2015 restera à coup sûr une année importante dans la filmographie de Sono Sion. Avec pas moins de cinq réalisations, le metteur en scène prouve à la fois sa passion inébranlable pour son médium, mais parvient également à prolonger sa filmographie en la menant dans des directions inattendues. Là où de nombreux stakhanovistes japonais tournent déjà en rond au bout de trente ans de métier, Sono Sion n’en finit pas de nous surprendre. L’Étrange Festival présente cette années deux de ses films, chacun dans un registre très différent, comme pour souligner le caractère insaisissable du bonhomme. Intéressons nous ici à Love & Peace, une oeuvre aux antipodes de l’autre film présenté, Tag.
Punk à tortue
Comment faire un film anti-establishment qui prendrait la forme la plus inoffensive qui soit ? Voilà la question que semble poser Love & Peace. Il y a de quoi se demander si l’ancien punk aurait renié sa radicalité pour verser dans une morale pacifiste plutôt hippie. Le film a tout d’une trêve de Noël, comme pour rappeler que derrière le réalisateur turbulent se cache encore une âme d’enfant, capable de s’émerveiller des artifices du cinéma.
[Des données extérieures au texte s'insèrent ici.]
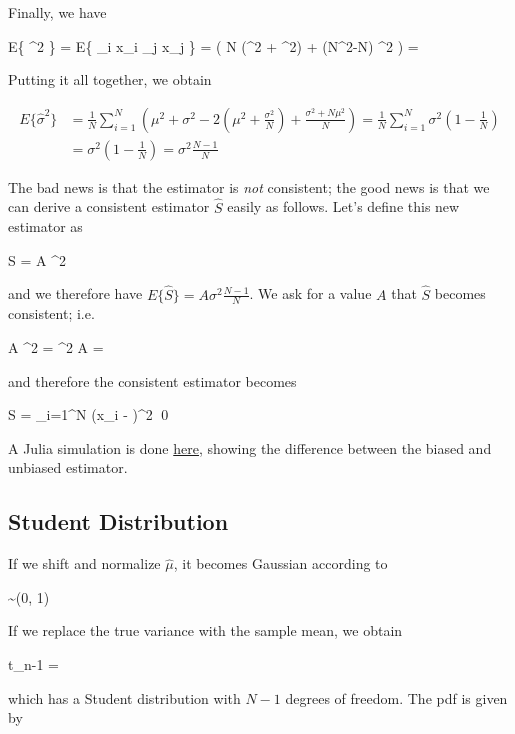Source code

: Finally, we have

\bee
E\left\{ \hat\mu^2 \right\} = E\left\{  \sum_i x_i \sum_j x_j \right\} =  \left( N (\mu^2 + \sigma^2) + (N^2-N) \mu^2 \right) = 
\eee

Putting it all together, we obtain

\begin{align*}
E\{\hat\sigma^2\} &= \frac{1}{N} \sum_{i=1}^N \left( \mu^2 + \sigma^2 - 2 \left( \mu^2 + \frac{\sigma^2}{N} \right) + \frac{\sigma^2 + N \mu^2}{N} \right) = \frac{1}{N} \sum_{i=1}^N \sigma^2 \left(1 - \frac{1}{N} \right) \\ &= \sigma^2 \left(1 - \frac{1}{N} \right) = \sigma^2 \frac{N-1}{N}
\end{align*}

The bad news is that the estimator is \emph{not} consistent; the good news is that we can derive a consistent estimator $\hat S$ easily as follows. Let's define this new estimator as

\bee
\hat S = A \hat \sigma^2
\eee

and we therefore have $E\{\hat S\} = A \sigma^2 \frac{N-1}{N}$. We ask for a value $A$ that $\hat S$ becomes consistent; i.e.

\bee
A \sigma^2  = \sigma^2 \rightarrow A = 
\eee

and therefore the consistent estimator becomes

\bee
\hat S =  \sum_{i=1}^N (x_i - \hat\mu)^2 \qed
\eee

A Julia simulation is done \href{https://github.com/ClemensFMN/JuliaStuff/blob/master/stochastic/student_0.jl}{here}, showing the difference between the biased and unbiased estimator.


\subsection{Student Distribution}

If we shift and normalize $\hat \mu$, it becomes Gaussian according to

\bee
{} \sim \Nc(0, 1)
\eee

If we replace the true variance with the sample mean, we obtain

\bee
t_{n-1} = 
\eee

which has a Student distribution with $N-1$ degrees of freedom. The pdf is given by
Difficile de parler du film sans évoquer son contenu. Il est donc fortement conseillé de le voir avant de continuer la lecture.
Le cinéma japonais n’est pas avare en films improbables et Sono Sion mélange sans complexe l’histoire d’un salaryman mal dans sa peau qui devient une rockstar, le kaiju eiga et une storyline sur le Père Noël. Le charme de Love & Peace se trouve dans sa légèreté et sa simplicité. Sono Sion ne fait pas dans la nuance (pas qu’il ne sache pas, loin de là, mais ce n’est pas ici ce qui l’intéresse). Le réalisateur choisit une approche frontale et grand public, pour faire passer au plus grand nombre des idées qui laisseraient une partie du public sur le carreau s’il abordait le sujet avec l’approche radicale qu’on lui connaît. Il faut reconnaître quelques clichés (le salaryman introverti qui devient punk puis bascule rapidement dans la mégalomanie, et se met donc à faire de la soupe J-rock), mais il y a dans cette approche (faussement) naïve et (véritablement) sincère un parti pris d’aller à contre-courant d’une production cinématographique qui se prend décidément bien au sérieux ces temps-ci.
Well… c’est Nowël
Le caractère imprévisible mais jamais gratuit du récit nous fait basculer de la comédie au merveilleux, s’approchant de Babe 2 : un cochon dans la ville (l’un des films de chevet de Sono Sion) et des Muppets, plus que des kaiju destructeurs. Sans pâtir du mélange des genres, le film se tient grâce à sa sensibilité constante. Et pourtant, sur le papier, ce n’était pas gagné. Imaginez un peu si l’on vous disait que vous seriez touché par une tortue en plastique aux yeux immenses qui passe son temps à gazouiller. Oui, hein ? Le réalisateur n’en perd pas non plus son identité, restant dans les thèmes qui lui sont chers, que ce soit en dépeignant des personnages brimés ou en évoquant la place de l’amour.
Pour entrer dans le jeu de Sono, il faut inévitablement laisser son cynisme au vestiaire, retrouver son âme d’enfant, et accepter que le réalisateur nous enchante. Le film pourrait bien être le Hook de la carrière de son réalisateur (et c’est un fan de Hook qui vous parle). Il s’impose immédiatement comme l’un des sommets du kaiju kawaii, n’en déplaise aux amateurs de destruction gloumoutesque massive.
Mais à l’instar du film de Spielberg, Love & Peace n’oublie jamais d’être un film entièrement personnel… et punk. Parce que finalement qu’est-ce qu’un acte punk ? Sono a déjà fait savoir qu’il faisait des films transgressifs pour aller à contre-courant, mais que si cela devenait la norme, il se mettrait à faire de gentils films. On y est peut-être, mais lui n’a pas perdu son intégrité en changeant de registre.
Anel Dragic.
Love & Peace de Sono Sion, présenté à L’Étrange Festival 2015 (Forum des Images de Paris).